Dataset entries
....
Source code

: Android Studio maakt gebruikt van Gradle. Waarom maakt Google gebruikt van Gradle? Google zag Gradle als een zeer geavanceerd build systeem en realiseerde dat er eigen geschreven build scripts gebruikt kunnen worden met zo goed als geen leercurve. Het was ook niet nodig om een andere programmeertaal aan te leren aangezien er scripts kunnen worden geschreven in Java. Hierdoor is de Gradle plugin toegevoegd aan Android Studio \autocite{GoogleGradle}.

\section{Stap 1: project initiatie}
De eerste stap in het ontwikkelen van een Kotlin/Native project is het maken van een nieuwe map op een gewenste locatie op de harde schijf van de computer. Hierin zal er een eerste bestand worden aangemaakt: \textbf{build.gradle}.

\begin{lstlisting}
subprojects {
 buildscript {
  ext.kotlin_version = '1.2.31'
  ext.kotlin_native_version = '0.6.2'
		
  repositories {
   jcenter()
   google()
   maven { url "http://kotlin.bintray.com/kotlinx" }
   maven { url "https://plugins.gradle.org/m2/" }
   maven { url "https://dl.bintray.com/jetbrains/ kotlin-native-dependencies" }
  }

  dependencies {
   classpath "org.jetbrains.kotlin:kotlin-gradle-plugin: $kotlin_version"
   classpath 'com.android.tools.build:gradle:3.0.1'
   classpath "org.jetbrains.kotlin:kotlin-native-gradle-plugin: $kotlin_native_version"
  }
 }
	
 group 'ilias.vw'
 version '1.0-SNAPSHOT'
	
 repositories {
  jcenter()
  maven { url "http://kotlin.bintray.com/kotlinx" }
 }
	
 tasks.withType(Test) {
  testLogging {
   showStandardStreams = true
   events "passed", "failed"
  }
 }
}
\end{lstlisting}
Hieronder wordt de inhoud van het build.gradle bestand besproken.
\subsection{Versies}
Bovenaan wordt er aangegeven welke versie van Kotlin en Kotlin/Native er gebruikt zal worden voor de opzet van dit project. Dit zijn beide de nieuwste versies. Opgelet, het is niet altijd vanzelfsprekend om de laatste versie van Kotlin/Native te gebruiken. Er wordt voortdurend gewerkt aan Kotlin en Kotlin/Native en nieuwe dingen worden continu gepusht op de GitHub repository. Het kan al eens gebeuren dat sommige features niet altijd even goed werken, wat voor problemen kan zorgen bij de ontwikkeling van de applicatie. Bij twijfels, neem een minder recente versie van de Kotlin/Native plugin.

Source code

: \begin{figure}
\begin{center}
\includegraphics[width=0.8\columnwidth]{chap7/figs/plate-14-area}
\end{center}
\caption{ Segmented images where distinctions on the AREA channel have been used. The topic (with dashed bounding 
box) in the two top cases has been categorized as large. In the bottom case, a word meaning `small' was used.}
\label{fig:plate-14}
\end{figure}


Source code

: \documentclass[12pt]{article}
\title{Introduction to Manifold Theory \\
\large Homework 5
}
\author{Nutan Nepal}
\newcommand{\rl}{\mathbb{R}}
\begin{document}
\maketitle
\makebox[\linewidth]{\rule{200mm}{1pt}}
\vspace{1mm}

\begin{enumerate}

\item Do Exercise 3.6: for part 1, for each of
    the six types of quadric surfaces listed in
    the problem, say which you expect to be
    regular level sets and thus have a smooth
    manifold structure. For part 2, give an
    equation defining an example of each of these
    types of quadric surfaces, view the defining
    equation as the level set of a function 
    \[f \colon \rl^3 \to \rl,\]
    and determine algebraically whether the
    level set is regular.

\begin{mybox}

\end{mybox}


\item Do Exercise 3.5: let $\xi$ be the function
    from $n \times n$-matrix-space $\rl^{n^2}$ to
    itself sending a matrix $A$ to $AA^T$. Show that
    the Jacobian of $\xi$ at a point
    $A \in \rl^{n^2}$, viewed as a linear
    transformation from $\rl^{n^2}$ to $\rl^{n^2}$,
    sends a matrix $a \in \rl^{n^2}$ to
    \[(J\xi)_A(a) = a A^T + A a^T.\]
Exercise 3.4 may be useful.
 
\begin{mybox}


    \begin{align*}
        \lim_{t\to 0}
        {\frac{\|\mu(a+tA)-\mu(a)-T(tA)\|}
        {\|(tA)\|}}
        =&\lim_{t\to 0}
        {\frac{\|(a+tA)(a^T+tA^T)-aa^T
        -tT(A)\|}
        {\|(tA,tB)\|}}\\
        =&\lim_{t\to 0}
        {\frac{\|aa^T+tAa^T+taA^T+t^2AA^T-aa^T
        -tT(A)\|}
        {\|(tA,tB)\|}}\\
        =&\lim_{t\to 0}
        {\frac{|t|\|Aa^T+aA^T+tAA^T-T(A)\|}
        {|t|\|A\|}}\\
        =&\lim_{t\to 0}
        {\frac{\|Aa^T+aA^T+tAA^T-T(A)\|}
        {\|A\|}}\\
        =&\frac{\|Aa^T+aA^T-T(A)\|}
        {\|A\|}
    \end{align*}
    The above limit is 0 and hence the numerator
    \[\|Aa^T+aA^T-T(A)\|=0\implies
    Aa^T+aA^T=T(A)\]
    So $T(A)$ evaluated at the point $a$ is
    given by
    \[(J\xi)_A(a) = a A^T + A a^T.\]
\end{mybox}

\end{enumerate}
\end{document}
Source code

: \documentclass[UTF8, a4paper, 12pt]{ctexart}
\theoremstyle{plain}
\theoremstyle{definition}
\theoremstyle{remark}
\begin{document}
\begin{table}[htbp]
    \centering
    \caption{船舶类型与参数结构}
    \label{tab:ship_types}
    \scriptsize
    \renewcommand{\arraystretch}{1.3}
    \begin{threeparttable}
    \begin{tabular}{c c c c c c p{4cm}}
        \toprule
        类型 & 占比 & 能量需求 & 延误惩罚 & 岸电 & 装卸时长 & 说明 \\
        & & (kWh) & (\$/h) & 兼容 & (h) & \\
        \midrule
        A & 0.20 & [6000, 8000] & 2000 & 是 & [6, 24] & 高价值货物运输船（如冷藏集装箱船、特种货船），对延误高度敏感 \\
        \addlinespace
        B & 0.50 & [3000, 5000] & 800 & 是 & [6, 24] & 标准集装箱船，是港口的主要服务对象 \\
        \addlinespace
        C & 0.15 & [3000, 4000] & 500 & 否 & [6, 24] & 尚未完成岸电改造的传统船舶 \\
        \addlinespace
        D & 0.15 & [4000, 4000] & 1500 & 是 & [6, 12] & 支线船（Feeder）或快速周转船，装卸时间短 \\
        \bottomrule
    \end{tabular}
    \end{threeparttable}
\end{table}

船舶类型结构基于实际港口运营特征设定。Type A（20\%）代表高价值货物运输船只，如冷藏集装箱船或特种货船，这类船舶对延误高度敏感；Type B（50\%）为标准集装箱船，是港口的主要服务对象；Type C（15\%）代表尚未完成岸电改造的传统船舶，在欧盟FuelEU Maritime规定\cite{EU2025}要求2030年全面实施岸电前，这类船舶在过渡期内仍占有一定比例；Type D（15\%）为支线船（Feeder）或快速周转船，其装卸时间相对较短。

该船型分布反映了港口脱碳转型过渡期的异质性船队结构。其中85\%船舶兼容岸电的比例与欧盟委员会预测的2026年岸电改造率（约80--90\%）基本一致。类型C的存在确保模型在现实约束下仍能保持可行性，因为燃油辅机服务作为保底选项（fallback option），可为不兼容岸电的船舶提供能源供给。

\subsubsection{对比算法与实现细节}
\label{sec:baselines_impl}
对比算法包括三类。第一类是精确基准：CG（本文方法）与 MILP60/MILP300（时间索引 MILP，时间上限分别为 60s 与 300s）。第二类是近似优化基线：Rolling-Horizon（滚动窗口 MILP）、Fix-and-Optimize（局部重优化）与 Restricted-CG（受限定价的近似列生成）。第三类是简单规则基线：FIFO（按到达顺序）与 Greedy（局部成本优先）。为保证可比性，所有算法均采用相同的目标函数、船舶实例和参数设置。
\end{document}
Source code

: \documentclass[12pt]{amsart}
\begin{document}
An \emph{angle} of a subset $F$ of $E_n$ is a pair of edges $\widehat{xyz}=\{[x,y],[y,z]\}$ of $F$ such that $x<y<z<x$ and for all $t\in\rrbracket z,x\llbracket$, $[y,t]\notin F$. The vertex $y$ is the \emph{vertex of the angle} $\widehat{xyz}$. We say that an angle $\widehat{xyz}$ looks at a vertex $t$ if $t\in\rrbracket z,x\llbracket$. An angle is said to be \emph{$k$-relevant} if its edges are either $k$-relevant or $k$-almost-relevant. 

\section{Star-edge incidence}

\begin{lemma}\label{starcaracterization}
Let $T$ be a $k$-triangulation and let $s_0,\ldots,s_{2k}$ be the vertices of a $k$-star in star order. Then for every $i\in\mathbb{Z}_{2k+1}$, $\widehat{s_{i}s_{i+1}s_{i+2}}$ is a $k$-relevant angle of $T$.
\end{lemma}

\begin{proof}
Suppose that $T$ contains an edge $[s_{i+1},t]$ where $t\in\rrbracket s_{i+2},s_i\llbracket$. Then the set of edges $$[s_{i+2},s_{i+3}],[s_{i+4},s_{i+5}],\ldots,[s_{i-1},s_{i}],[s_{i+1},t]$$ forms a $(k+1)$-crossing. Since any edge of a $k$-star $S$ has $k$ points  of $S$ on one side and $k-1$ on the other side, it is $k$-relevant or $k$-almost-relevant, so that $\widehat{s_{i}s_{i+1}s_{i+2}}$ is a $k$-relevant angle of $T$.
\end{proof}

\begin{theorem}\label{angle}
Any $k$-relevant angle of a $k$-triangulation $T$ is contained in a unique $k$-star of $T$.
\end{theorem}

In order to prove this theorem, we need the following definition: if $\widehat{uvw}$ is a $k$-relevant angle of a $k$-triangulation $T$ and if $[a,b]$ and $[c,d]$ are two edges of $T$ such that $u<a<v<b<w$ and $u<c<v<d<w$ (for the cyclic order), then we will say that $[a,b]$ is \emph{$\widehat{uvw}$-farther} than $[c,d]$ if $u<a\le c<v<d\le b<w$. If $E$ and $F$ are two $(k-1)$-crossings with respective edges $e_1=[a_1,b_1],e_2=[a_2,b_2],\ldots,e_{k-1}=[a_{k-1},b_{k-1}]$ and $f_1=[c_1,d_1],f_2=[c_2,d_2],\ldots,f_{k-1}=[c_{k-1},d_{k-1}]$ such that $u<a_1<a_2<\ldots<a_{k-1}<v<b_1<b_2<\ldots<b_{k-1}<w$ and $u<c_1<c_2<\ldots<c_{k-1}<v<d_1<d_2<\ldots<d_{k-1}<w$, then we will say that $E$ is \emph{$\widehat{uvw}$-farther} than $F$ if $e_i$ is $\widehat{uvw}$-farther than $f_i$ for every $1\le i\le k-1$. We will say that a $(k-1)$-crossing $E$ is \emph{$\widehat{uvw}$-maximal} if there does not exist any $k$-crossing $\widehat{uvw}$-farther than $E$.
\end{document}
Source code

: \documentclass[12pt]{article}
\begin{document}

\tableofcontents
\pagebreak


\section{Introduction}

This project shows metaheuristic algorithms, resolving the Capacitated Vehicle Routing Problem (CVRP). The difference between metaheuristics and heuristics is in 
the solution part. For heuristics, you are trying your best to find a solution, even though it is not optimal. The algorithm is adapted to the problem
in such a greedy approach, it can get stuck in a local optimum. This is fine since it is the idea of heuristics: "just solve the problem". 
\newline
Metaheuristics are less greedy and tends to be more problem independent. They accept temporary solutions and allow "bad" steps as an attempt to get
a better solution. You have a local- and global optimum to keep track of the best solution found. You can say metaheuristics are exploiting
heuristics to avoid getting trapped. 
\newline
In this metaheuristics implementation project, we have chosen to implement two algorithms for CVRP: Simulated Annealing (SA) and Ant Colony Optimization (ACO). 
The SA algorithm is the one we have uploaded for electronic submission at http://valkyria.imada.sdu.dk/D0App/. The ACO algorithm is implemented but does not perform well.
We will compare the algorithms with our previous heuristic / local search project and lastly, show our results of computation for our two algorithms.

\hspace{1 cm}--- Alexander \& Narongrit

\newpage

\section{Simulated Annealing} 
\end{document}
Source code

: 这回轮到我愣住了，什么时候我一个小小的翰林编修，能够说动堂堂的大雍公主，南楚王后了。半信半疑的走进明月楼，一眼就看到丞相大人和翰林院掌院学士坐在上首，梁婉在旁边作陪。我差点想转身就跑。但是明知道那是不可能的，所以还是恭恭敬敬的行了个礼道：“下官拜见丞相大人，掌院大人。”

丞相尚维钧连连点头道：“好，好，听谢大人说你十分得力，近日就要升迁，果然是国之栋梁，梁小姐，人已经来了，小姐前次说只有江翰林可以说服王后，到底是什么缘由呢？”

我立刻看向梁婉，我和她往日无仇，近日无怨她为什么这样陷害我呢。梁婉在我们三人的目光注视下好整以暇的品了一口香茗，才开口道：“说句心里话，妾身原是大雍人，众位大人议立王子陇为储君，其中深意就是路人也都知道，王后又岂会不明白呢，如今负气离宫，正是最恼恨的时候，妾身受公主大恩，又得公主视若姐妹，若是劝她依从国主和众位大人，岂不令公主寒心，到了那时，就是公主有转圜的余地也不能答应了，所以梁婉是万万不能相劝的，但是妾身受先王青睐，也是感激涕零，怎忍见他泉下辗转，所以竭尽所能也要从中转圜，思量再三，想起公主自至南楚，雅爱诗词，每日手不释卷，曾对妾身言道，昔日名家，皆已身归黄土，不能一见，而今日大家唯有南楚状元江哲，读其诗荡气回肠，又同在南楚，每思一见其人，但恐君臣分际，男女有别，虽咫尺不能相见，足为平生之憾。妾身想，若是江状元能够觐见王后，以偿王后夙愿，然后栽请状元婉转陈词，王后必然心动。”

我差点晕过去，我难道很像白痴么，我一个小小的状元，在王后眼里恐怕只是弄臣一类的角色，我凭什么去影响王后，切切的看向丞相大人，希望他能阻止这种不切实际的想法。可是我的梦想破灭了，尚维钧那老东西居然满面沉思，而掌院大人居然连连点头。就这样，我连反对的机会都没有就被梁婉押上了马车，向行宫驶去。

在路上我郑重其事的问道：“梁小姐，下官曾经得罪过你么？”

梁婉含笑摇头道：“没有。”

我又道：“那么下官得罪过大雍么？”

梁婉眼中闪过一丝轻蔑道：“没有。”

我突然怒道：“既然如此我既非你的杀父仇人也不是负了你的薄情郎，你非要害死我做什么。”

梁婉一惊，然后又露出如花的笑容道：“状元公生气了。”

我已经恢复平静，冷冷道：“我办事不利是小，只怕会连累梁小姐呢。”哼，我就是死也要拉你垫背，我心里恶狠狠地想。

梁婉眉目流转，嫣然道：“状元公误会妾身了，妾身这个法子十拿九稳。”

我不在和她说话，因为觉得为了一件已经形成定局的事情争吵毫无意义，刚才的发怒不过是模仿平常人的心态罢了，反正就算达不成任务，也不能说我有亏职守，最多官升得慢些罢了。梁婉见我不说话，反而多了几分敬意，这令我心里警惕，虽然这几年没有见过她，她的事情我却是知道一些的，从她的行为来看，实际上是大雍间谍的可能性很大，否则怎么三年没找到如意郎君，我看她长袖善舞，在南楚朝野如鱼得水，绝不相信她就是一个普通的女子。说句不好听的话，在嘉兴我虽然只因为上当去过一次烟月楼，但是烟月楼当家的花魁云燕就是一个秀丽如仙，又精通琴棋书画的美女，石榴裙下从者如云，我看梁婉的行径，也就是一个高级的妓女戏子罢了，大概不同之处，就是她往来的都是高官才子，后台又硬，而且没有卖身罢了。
....
__BRIEF__
Reproduce each line of the records in which "regular" appears.

__EXERCISE SOLUTION__
    regular level sets and thus have a smooth
    level set is regular.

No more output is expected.